SANCTUARY OF MERCY











































KANLUNGAN NG AWA (Sanctuary of Mercy)

Altar of Repose / Art Installation
24 March 2016, Maundy Thursday
Kristong Hari Parish
Commonwealth Avenue cor Kasunduan Street
Barangay Commonwealth, Quezon City

In the year of the Extraordinary Jubilee Year of Mercy, Kristong Hari Parish mounts an unconventional altar of repose entitled Kanlungan Ng Awa (Sanctuary of Mercy). On Maundy Thursday after the liturgy of the The Last Supper, the parishioners and pilgrims will experience an art exhibition inside the temporary makeshift tent-chapel reminiscent of the St. Michael’s Chapel, an tent-like Orthodox Ethiopian Christian Church at Calais “jungle” refugee camp which was bulldozed along with a mosque early this year (Febraury 2016). The design and production of this tent-chapel/art installation is a creative interaction, an in-depth collaboration and a cooperative construction between artist-priest Jason Dy, SJ and the congregation/communities of the parish.

In his public art projects, Dy attempts to construct works in and outside his studio or conventional art spaces to explore the changing religious and cultural contexts, locations and events. In this project, he explores the ideas of communal cooperation from design to production of art with the local, sited community such as the urban poor community of Barangay Commonwealth. In this way, he taps into the movement of artists “developing unusual methods for engaging individuals, audiences and communities in the production (and redefinition) of art, wherein forms of co-authorship, collaboration, cooperation and social participation are tested.” (Decter, 2014, p. 15) Instead of focusing on the social and political relations (though not denying their relevance), as a priest, Dy employs art processes and discourse in engaging Christian liturgical seasons such as the Lent and Easter with their specific rites and popular devotions. In Kanlungan Ng Awa, he employs installation and participatory art in engaging in the tradition of decorating churches with altar of repose for the Visita Iglesia.

In engaging with the community, Dy also appropriates the vernacular aesthetics of the community characterised by relationality, improvisation and raw creativity. These aesthetics seem to subvert the hegemony of mass production of goods characterised as manufactured, monotonous and impersonal.
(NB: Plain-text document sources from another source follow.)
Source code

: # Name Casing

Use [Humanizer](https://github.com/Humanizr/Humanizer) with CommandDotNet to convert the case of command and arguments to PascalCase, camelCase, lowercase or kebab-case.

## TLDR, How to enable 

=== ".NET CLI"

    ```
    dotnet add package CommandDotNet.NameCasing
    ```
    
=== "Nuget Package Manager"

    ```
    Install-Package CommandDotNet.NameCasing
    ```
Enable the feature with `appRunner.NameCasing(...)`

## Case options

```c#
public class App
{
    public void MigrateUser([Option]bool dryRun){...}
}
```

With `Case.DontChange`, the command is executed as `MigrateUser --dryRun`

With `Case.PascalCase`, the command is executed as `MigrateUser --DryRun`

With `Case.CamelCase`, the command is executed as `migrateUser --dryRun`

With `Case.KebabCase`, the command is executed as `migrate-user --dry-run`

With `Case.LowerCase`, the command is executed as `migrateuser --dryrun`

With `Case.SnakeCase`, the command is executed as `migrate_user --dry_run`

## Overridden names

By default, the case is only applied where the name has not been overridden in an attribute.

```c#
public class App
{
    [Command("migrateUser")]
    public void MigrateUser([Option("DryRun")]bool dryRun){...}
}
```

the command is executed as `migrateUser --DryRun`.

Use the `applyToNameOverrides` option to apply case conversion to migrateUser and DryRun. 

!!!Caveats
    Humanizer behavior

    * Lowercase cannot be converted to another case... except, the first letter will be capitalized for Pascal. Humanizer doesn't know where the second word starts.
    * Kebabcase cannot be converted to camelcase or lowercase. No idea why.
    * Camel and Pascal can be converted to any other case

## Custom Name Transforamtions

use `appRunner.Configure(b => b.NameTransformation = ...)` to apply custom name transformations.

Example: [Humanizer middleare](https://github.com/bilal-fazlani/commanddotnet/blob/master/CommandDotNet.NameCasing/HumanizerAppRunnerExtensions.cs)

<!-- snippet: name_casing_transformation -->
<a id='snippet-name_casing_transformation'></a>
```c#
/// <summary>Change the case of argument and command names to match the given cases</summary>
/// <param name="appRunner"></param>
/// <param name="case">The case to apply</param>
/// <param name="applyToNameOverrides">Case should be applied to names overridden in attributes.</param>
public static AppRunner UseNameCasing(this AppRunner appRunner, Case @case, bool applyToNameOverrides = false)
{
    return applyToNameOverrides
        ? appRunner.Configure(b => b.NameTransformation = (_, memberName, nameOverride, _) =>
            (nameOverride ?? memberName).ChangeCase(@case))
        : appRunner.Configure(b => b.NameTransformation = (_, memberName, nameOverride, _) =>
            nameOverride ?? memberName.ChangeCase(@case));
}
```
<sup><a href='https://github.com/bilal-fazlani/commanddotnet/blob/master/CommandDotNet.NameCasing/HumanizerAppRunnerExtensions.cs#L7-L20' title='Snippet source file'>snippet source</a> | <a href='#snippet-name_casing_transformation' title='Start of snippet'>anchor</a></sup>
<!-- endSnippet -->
Another level of engagement is discerning the movement of the spiritual in the lives of the faithful in their experiences of various crosses in life’s Calvary as well as whatever is mundane in their everyday.

There are four interrelated components of the tent-chapel that reflect both the vernacular aesthetics of the local community as well as their faith convictions of the Christ crucified. One, the floor installation of textile quilt are made up of contributed worn out blankets, curtains, towels, malongs, bed duvets and other unused textiles. When they are sewn together by local parishioners, they point to the reality of different individual parishioners with different needs, contexts and histories that make up the whole church community, or perhaps stitching their persons and meagre resources to build the mystical body of Christ. Second, the transparent plastic filled with prayers, ribbons, dried sampaguitas and air are like balloons suspended on the ceiling to allude to clouds of prayers, to seek succour from Inang Desay, Mary Untier of Knots, or to an act of prayer as breathing-in/out of the Spirit but with an aesthetic of the local retail shop, Sari-sari, displaying their wrapped/encased goods tied up with ropes. Third, the tabernacle is constructed from re-used plywood door installed on the wall of found resembling a shanty and disparate wooden boards collected from the church ground and community local constructions. Yet inside the tabernacle, gold paint and gold linings are placed to suggest that divinity resides in what is considered derelict in the materiality of the world. The circle painted in gold enveloping the whole tabernacle presents a focal point of considering the sacredness of the mundane as the sacrament of God’s presence in the everyday. Lastly, the photographs that Dy took of the parishioners during his conversations with them about their lives in relation to Stations of the Cross are interspersed poetry in Filipino to capture the essence of the specific narrative of their struggles as well to thematise it for other people to relate to the particularity of the stories. This piece is printed in tarpaulins stretched on wood and lined up according to the hybrid version of the Filipino version of the fourteen stations combining the traditional and scriptural editions and ending with the resurrection scene.

In commissioning art inside the tent-chapel, the parish priest Roland Jaluag intends this collaboration with the artist and his parishioners to be a channel of meditating on the mystery of the cross that reveals a greater loving that is willing to offer one’s life for one’s neighbor. He also hopes that both parishioners and pilgrims will consider the heart of God—pierced, crowned with thorns, marked with a cross yet on fire with unquenchable mercy.

Thus, the public is invited to take off their shoes and slippers, enter into a sacred sanctuary, sit down, keep quiet, pray, keep vigil at least for an hour, and allow oneself to be embraced with the warmth and tenderness of a merciful God.

Decter, J. (2014) Culture in Action: Exhibitions as Social Redistribution. In: Decter, J. and Draxler, H. (2014) Exhibition as Social Intervention: ‘Culture in Action’ 1993. London: Afterall, pp. 14-43.